▶ _WORK REQUIRED_: Once the line containing "# number the files automatically" is found in the records below, return it and each following line exactly, up to and including the line containing "if !recording", and nothing else.

(RECORDS SHOWN Opens)

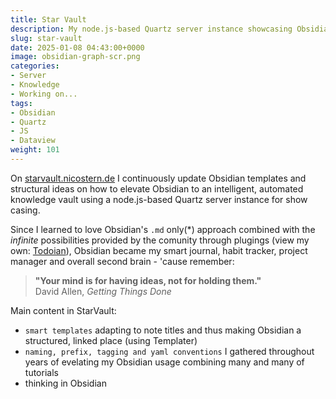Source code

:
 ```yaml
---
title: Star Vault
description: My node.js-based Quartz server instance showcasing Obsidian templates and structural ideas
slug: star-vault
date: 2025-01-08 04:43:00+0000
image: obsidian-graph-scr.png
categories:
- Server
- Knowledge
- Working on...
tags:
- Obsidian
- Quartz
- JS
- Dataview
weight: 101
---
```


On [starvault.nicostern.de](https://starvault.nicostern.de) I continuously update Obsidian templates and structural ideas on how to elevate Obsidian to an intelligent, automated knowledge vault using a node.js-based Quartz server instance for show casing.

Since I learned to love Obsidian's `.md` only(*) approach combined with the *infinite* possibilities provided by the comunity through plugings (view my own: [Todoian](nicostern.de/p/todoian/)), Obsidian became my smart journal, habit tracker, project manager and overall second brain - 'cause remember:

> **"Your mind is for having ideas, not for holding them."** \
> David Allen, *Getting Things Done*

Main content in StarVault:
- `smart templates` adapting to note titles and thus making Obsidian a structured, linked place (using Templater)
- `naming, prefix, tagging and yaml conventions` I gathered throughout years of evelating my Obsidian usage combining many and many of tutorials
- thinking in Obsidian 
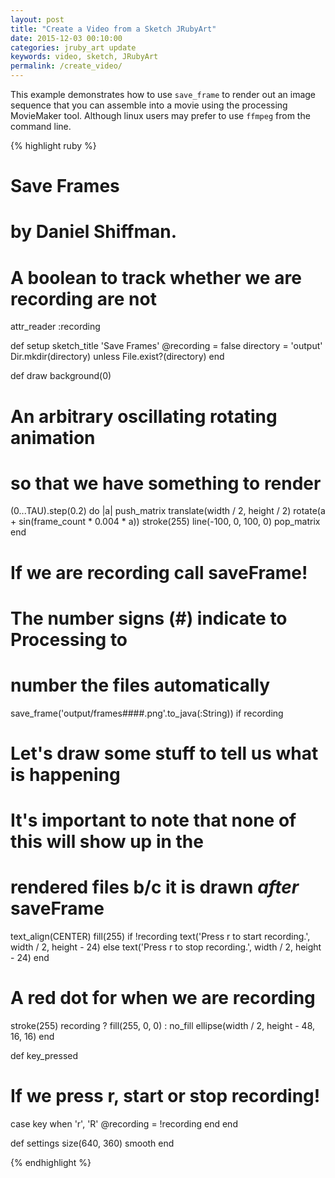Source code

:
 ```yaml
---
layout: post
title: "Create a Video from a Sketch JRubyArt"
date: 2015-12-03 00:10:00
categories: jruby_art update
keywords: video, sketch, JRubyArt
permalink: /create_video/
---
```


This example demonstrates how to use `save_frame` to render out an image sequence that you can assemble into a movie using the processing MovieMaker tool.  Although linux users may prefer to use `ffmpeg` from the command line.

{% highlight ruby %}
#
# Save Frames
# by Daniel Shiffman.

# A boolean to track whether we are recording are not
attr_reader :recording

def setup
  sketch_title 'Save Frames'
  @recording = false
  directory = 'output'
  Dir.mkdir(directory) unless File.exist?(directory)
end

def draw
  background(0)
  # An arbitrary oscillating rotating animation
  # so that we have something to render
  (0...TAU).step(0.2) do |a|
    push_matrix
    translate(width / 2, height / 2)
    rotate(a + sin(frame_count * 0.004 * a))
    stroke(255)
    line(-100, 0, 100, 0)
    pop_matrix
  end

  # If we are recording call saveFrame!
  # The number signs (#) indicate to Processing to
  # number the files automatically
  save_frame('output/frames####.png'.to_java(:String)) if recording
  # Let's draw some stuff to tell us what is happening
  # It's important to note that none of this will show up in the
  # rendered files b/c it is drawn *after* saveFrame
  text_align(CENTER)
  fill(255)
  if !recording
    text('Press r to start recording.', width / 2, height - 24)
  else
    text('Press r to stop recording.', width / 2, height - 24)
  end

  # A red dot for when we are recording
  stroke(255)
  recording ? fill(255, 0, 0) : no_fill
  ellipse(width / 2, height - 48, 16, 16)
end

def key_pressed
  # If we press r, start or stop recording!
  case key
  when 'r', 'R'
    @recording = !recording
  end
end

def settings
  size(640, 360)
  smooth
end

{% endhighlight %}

(RECORDS SHOWN Closes)
(RECORDS SHOWN Opens)

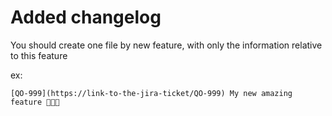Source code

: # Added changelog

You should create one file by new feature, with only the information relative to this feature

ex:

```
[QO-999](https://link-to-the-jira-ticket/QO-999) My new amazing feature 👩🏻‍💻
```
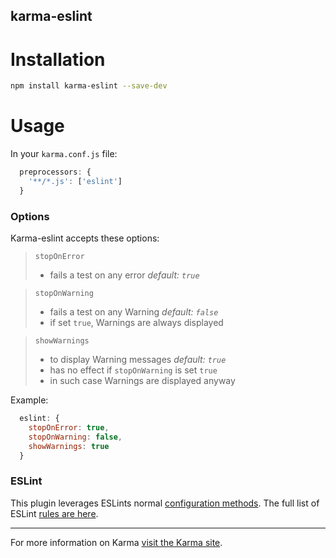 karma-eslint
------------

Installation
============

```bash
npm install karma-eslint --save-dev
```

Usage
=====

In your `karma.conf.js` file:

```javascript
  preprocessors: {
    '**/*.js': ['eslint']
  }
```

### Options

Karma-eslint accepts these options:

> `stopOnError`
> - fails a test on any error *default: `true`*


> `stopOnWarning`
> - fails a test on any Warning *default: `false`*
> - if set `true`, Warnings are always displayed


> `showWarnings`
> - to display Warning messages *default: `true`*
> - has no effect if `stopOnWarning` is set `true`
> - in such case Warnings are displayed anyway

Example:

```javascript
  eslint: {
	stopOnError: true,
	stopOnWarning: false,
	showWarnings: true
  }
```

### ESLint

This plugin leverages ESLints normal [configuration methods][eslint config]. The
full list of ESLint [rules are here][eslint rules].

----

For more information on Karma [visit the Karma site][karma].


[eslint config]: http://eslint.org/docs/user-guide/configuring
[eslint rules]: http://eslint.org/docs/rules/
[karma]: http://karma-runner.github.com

(RECORDS SHOWN Closes)
(RECORDS SHOWN Opens)

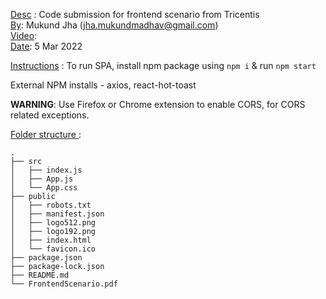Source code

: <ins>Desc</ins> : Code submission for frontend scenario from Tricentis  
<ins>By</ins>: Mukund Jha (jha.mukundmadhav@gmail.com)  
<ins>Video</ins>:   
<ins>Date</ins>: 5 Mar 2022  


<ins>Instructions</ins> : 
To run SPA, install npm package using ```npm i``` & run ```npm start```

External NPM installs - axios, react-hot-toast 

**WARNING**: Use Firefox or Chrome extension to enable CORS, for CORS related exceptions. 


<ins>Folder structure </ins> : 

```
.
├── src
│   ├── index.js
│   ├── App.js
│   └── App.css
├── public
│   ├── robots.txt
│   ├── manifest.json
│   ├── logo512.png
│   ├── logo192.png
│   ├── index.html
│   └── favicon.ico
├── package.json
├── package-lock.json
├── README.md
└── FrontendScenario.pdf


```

(RECORDS SHOWN Closes)

▶ _ANSWER TO THIS EXERCISE_:
  # number the files automatically
  save_frame('output/frames####.png'.to_java(:String)) if recording
  # Let's draw some stuff to tell us what is happening
  # It's important to note that none of this will show up in the
  # rendered files b/c it is drawn *after* saveFrame
  text_align(CENTER)
  fill(255)
  if !recording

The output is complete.